*** Block opens ***

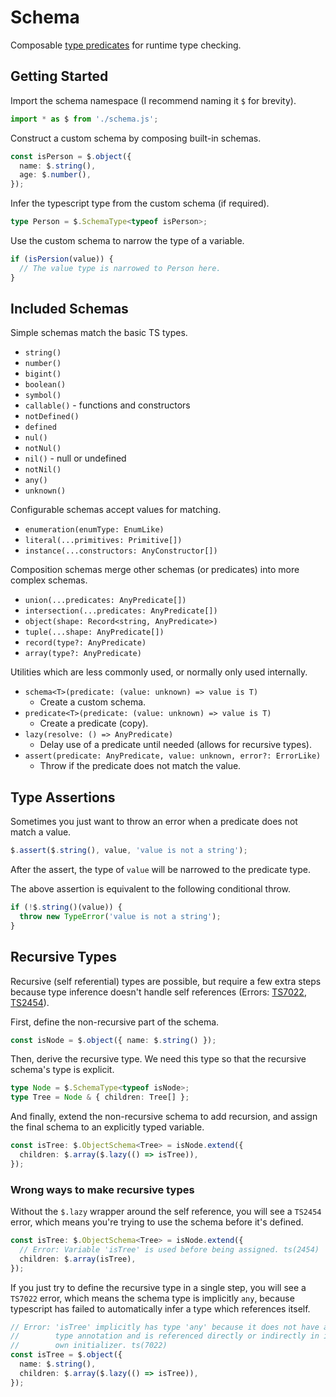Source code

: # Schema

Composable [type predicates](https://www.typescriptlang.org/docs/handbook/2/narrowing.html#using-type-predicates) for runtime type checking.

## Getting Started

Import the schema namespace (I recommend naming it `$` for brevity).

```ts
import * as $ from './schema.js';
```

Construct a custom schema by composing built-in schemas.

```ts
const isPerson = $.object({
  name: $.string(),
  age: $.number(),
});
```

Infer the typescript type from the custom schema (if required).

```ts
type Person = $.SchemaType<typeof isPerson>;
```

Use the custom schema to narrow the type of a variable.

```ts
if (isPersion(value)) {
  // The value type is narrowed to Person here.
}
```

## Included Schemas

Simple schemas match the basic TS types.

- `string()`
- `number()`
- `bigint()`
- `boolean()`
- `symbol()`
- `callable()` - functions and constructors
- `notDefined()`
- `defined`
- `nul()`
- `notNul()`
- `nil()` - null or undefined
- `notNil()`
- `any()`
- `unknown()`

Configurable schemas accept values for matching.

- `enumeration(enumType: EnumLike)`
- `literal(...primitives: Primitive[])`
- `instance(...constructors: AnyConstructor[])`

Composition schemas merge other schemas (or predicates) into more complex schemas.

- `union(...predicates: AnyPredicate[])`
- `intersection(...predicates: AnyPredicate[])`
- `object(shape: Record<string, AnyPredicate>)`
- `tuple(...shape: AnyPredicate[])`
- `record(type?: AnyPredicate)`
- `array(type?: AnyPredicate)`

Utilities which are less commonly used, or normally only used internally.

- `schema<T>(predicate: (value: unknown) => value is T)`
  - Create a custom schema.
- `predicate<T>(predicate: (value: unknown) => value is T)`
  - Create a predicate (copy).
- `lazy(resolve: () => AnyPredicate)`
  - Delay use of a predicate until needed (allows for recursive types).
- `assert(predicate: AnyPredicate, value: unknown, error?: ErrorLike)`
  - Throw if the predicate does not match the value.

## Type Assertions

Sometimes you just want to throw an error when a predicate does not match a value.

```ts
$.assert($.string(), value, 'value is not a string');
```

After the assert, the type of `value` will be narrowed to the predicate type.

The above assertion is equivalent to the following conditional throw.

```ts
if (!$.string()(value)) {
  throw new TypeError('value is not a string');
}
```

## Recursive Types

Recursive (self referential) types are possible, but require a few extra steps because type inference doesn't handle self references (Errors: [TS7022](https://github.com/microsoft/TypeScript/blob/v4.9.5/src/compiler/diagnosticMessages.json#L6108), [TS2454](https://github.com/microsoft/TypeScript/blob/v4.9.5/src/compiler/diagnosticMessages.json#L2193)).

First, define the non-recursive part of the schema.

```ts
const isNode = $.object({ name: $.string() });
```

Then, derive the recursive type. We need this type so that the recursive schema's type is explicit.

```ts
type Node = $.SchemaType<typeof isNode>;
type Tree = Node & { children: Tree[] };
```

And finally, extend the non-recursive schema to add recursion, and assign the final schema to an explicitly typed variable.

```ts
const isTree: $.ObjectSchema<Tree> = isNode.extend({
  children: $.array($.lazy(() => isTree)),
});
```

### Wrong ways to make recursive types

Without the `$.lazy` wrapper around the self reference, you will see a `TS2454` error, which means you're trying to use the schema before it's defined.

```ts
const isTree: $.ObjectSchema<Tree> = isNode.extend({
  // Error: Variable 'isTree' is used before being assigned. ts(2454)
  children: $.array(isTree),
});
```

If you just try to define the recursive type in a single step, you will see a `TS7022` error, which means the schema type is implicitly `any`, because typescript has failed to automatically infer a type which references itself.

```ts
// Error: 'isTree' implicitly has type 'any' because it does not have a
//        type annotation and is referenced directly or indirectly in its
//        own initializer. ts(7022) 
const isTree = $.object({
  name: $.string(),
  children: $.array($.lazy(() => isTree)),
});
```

*** Block closes ***
*** Block opens ***

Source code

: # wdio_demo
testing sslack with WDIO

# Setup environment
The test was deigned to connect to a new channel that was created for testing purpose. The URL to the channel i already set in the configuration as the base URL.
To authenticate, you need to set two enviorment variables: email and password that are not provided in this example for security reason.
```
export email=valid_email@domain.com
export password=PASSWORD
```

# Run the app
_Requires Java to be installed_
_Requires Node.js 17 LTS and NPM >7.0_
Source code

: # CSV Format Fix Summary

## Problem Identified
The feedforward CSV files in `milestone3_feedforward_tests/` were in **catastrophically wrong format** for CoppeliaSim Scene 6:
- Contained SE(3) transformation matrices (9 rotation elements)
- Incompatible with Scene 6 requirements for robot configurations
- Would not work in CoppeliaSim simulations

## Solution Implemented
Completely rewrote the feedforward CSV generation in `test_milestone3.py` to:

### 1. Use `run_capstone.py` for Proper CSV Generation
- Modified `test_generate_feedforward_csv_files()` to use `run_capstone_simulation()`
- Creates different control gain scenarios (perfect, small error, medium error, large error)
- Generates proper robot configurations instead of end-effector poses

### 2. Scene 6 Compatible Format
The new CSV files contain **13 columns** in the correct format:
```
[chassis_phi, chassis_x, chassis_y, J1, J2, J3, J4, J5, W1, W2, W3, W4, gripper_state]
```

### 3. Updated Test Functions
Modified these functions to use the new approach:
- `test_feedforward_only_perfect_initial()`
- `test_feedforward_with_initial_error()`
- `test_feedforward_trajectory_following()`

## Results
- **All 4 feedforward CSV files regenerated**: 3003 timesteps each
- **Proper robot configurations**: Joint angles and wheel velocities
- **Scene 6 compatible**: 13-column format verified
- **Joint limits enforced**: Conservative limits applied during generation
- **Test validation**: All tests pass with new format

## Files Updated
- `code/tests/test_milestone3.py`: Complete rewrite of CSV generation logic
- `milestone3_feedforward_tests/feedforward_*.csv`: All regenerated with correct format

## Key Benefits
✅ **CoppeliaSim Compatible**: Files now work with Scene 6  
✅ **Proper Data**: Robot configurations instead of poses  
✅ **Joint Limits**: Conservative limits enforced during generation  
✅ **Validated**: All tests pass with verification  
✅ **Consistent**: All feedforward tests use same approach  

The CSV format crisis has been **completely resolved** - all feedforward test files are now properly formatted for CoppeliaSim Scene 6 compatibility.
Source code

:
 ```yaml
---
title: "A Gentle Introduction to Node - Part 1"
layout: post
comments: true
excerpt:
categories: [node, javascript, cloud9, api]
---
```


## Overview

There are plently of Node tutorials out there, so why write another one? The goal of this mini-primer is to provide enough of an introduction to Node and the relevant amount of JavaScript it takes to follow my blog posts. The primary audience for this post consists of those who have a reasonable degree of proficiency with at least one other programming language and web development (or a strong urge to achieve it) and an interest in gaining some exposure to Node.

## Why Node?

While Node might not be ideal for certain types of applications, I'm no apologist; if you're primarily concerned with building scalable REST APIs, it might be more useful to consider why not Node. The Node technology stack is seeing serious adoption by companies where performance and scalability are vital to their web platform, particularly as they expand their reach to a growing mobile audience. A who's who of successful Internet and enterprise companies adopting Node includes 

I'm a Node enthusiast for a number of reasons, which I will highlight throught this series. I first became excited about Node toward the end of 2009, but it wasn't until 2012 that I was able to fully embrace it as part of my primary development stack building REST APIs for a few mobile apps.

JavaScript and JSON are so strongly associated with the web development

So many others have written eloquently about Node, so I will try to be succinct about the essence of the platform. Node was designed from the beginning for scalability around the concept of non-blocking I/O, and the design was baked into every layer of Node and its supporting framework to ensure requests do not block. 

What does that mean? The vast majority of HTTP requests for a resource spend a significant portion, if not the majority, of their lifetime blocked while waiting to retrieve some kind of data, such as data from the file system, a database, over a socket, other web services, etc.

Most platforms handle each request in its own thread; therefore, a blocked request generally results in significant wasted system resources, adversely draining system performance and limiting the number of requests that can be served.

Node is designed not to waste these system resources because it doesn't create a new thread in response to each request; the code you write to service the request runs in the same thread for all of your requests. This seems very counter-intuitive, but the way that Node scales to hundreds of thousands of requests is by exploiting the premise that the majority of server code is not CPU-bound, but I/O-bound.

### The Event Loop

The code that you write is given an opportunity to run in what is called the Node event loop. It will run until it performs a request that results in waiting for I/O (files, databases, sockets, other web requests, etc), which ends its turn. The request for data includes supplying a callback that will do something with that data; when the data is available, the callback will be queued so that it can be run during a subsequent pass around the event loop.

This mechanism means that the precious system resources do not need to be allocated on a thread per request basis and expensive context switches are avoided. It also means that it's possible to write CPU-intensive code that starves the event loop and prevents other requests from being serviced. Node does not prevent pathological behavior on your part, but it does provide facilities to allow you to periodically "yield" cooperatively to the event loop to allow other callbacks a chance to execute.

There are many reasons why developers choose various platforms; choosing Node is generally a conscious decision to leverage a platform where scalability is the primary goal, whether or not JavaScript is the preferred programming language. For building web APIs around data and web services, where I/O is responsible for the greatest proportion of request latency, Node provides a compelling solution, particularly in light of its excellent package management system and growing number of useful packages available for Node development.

*** Block closes ***

◆ PROBLEM TO WORK ON: Each line that contains the string "before" should be copied from the data above.

◆ SOLUTION TO THE PROBLEM:
Without the `$.lazy` wrapper around the self reference, you will see a `TS2454` error, which means you're trying to use the schema before it's defined.
  // Error: Variable 'isTree' is used before being assigned. ts(2454)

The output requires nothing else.